Its all About having the Right Data and Metadata

Spent quite a lot of time figuring this out for analytics in the enterprise.

Data governance and the death of schema on read  in O'Reily

Comcast’s system of storing schemas and metadata enables data scientists to find, understand, and join data of interest.

By Barbara Eckman

In the olden days of data science, one of the rallying cries was the democratization of data. No longer were data owners at the mercy of enterprise data warehouses (EDWs) and extract, transform, load (ETL) jobs, where data had to be transformed into a specific schema (“schema on write”) before it could be stored in the enterprise data warehouse and made available for use in reporting and analytics. This data was often most naturally expressed as nested structures (e.g., a base record with two array-typed attributes), but warehouses were usually based on the relational model.
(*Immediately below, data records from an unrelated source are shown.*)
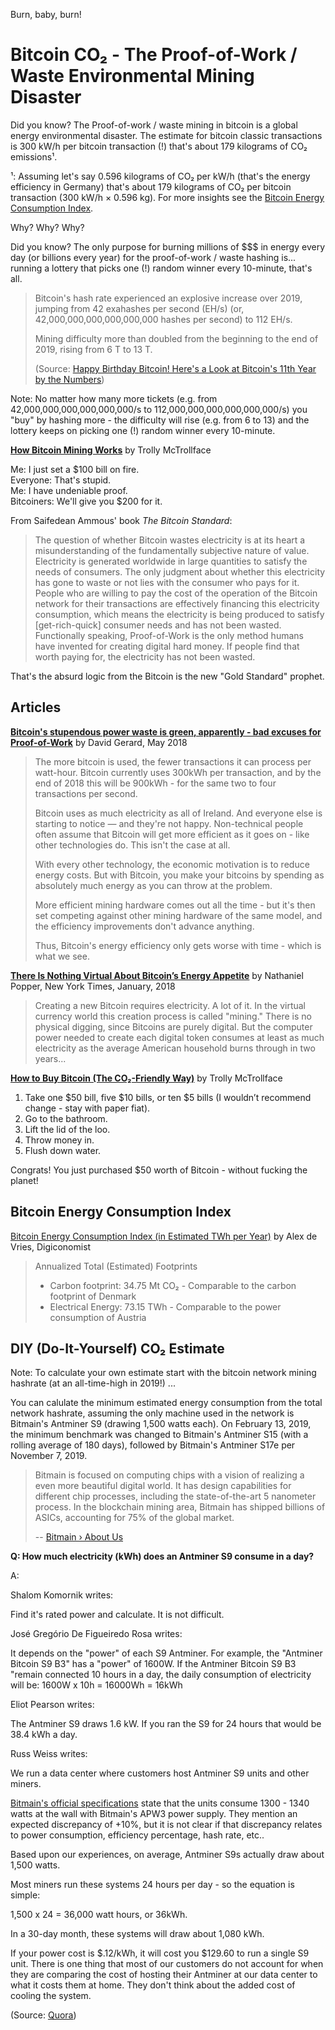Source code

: Burn, baby, burn!

# Bitcoin CO₂  - The Proof-of-Work / Waste Environmental Mining Disaster

Did you know? The Proof-of-work / waste mining in bitcoin is a global energy environmental disaster.
The estimate for bitcoin classic transactions is 300 kW/h per bitcoin transaction (!) 
that's about 179 kilograms of CO₂ emissions¹.

¹: Assuming let's say 0.596 kilograms of CO₂ per kW/h 
(that's the energy efficiency in Germany) that's 
about 179 kilograms of CO₂ per bitcoin transaction (300 kW/h × 0.596 kg). For more insights see the [Bitcoin Energy Consumption Index](https://digiconomist.net/bitcoin-energy-consumption).



Why? Why? Why?

Did you know? The only purpose for burning millions of $$$ in energy every day (or billions every year)
for the proof-of-work / waste hashing is... running a lottery that picks one (!) random winner every 10-minute, that's all.

> Bitcoin's hash rate experienced an explosive increase over 2019, jumping from 42 exahashes per second (EH/s) (or,
> 42,000,000,000,000,000,000 hashes per second) to 112 EH/s.
>
> Mining difficulty more than doubled from the beginning to the end of 2019, rising from 6 T to 13 T.
>
> (Source: [Happy Birthday Bitcoin! Here's a Look at Bitcoin's 11th Year by the Numbers](https://bitcoinmagazine.com/articles/happy-birthday-bitcoin-heres-a-look-at-bitcoins-11th-year-by-the-numbers))

Note: No matter how many more tickets (e.g. from 42,000,000,000,000,000,000/s to 112,000,000,000,000,000,000/s) you "buy" by hashing more - the difficulty will rise (e.g. from 6 to 13)
and the lottery keeps on picking one (!) random winner every 10-minute.   




[**How Bitcoin Mining Works**]( https://twitter.com/Tr0llyTr0llFace/status/1119657122126602240) by Trolly McTrollface

Me: I just set a $100 bill on fire.  
Everyone: That's stupid.  
Me: I have undeniable proof.  
Bitcoiners: We'll give you $200 for it.  

From Saifedean Ammous' book _The Bitcoin Standard_:

> The question of whether Bitcoin wastes electricity is at its heart a misunderstanding of the fundamentally subjective nature of value.
> Electricity is generated worldwide in large quantities to satisfy the needs of consumers. 
> The only judgment about whether this electricity has gone to waste or not lies with the consumer who pays for it. 
> People who are willing to pay the cost of the operation of the Bitcoin network for their transactions are effectively 
> financing this electricity consumption, which means the electricity is being produced to satisfy [get-rich-quick] consumer needs
> and has not been wasted. 
> Functionally speaking, Proof-of-Work is the only method humans have invented for creating digital hard money. 
> If people find that worth paying for, the electricity has not been wasted.

That's the absurd logic from the Bitcoin is the new "Gold Standard" prophet.




## Articles

[**Bitcoin's stupendous power waste is green, apparently - bad excuses for Proof-of-Work**](https://davidgerard.co.uk/blockchain/2018/05/22/bitcoins-stupendous-power-waste-is-green-apparently-bad-excuses-for-proof-of-work/) by David Gerard, May 2018

> The more bitcoin is used, the fewer transactions it can process per watt-hour. 
> Bitcoin currently uses 300kWh per transaction, and by the end of 2018 this will be 900kWh - for the same two to four transactions
> per second.
>
> Bitcoin uses as much electricity as all of Ireland. And everyone else is starting to notice — and they're not happy.
> Non-technical people often assume that Bitcoin will get more efficient as it goes on - like other technologies do. 
> This isn't the case at all.
>
> With every other technology, the economic motivation is to reduce energy costs. 
> But with Bitcoin, you make your bitcoins by spending as absolutely much energy as you can throw at the problem.
>
> More efficient mining hardware comes out all the time - but it's then set competing against other mining hardware of the same model, 
> and the efficiency improvements don't advance anything.
>
> Thus, Bitcoin's energy efficiency only gets worse with time - which is what we see.


[**There Is Nothing Virtual About Bitcoin’s Energy Appetite**](https://www.nytimes.com/2018/01/21/technology/bitcoin-mining-energy-consumption.html) by Nathaniel Popper, New York Times, January, 2018

> Creating a new Bitcoin requires electricity. A lot of it.
> In the virtual currency world this creation process is called "mining." There is no physical digging,
> since Bitcoins are purely digital. But the computer power needed to create each digital token consumes at least as much electricity
> as the average American household burns through in two years...


[**How to Buy Bitcoin (The CO₂-Friendly Way)**](https://twitter.com/Tr0llyTr0llFace/status/1130390061499990016) by Trolly McTrollface

1. Take one $50 bill, five $10 bills, or ten $5 bills (I wouldn’t recommend change - stay with paper fiat).
2. Go to the bathroom.
3. Lift the lid of the loo.
4. Throw money in.
5. Flush down water.

Congrats! You just purchased $50 worth of Bitcoin - without fucking the planet!  


## Bitcoin Energy Consumption Index

[Bitcoin Energy Consumption Index (in Estimated TWh per Year)](https://digiconomist.net/bitcoin-energy-consumption) by Alex de Vries, Digiconomist

> Annualized Total (Estimated) Footprints
> - Carbon footprint: 34.75 Mt CO₂ - Comparable to the carbon footprint of Denmark
> - Electrical Energy: 73.15 TWh - Comparable to the power consumption of Austria



## DIY (Do-It-Yourself) CO₂ Estimate

Note: To calculate your own estimate start with the bitcoin network mining hashrate (at an all-time-high in 2019!) ...

You can calulate the minimum estimated energy consumption from the total network hashrate, 
assuming the only machine used in the network is Bitmain's Antminer S9 (drawing 1,500 watts each). On February 13, 2019, the minimum benchmark was changed to Bitmain's Antminer S15 (with a rolling average of 180 days), 
followed by Bitmain's Antminer S17e per November 7, 2019.


> Bitmain is focused on computing chips with a vision of realizing a even more beautiful digital world. 
> It has design capabilities for different chip processes, including the state-of-the-art 5 nanometer process. 
> In the blockchain mining area, Bitmain has shipped
> billions of ASICs, accounting for 75% of the global market.
>
> -- [Bitmain › About Us](https://www.bitmain.com/about)




**Q: How much electricity (kWh) does an Antminer S9 consume in a day?**

A: 

Shalom Komornik writes:

Find it's rated power and calculate. It is not difficult.


José Gregório De Figueiredo Rosa writes:

It depends on the "power" of each S9 Antminer. For example, 
the "Antminer Bitcoin S9 B3" has a "power" of 1600W. 
If the Antminer Bitcoin S9 B3 "remain connected 10 hours in a day, 
the daily consumption of electricity will be: 1600W x 10h = 16000Wh = 16kWh


Eliot Pearson writes:

The Antminer S9 draws 1.6 kW. 
If you ran the S9 for 24 hours that would be 38.4 kWh a day.

Russ Weiss writes:

We run a data center where customers host Antminer S9 units and other miners.

[Bitmain's official specifications](https://shop.bitmain.com/antminer_s9_asic_bitcoin_miner.htm?flag=specifications) state that the units consume 1300 - 1340 watts 
at the wall with Bitmain's APW3 power supply. 
They mention an expected discrepancy of +10%, but it is not clear 
if that discrepancy relates to power consumption, efficiency percentage, hash rate, etc..

Based upon our experiences, on average, Antminer S9s actually draw about 1,500 watts.

Most miners run these systems 24 hours per day - so the equation is simple:

1,500 x 24 = 36,000 watt hours, or 36kWh.

In a 30-day month, these systems will draw about 1,080 kWh.

If your power cost is $.12/kWh, it will cost you $129.60 to run a single S9 unit. 
There is one thing that most of our customers do not account for when they are comparing the cost of hosting their 
Antminer at our data center to what it costs them at home. 
They don't think about the added cost of cooling the system.

(Source: [Quora](https://www.quora.com/How-much-electricity-kWh-does-an-Antminer-S9-consume-in-a-day))

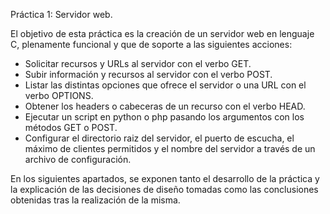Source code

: Práctica 1: Servidor web.

El objetivo de esta práctica es la creación de un servidor web en lenguaje C, plenamente funcional y que de soporte a las siguientes acciones: 
* Solicitar recursos y URLs al servidor con el verbo GET.
* Subir información y recursos al servidor con el verbo POST.
* Listar las distintas opciones que ofrece el servidor o una URL con el verbo OPTIONS.
* Obtener los headers o cabeceras de un recurso con el verbo HEAD.
* Ejecutar un script en python o php pasando los argumentos con los métodos GET o POST.
* Configurar el directorio raiz del servidor, el puerto de escucha, el máximo de clientes permitidos y el nombre del servidor a través de un archivo de configuración.

En los siguientes apartados, se exponen tanto el desarrollo de la práctica y la explicación de las decisiones de diseño tomadas como las conclusiones obtenidas tras la realización de la misma.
Thus, the data needed to be pulled apart and “normalized" into flat relational tables in first normal form. Once stored in the warehouse, recovering the data’s natural structure required several expensive relational joins. Or, for the most common or business-critical applications, the data was “de-normalized,” in which formerly nested structures were reunited, but in a flat relational form with a lot of redundancy.

This is the context in which big data and the data lake arose. No single schema was imposed. Anyone could store their data in the data lake, in any structure (or no consistent structure). Naturally nested data was no longer stripped apart into artificially flat structures. Data owners no longer had to wait for the IT department to write ETL jobs before they could access and query their data. In place of the tyranny of schema on write, schema on read was born. Users could store their data in any schema, which would be discovered at the time of reading the data. Data storage was no longer the exclusive provenance of the DBAs and the IT departments. Data from multiple previously siloed teams could be stored in the same repository. ..... "         (More)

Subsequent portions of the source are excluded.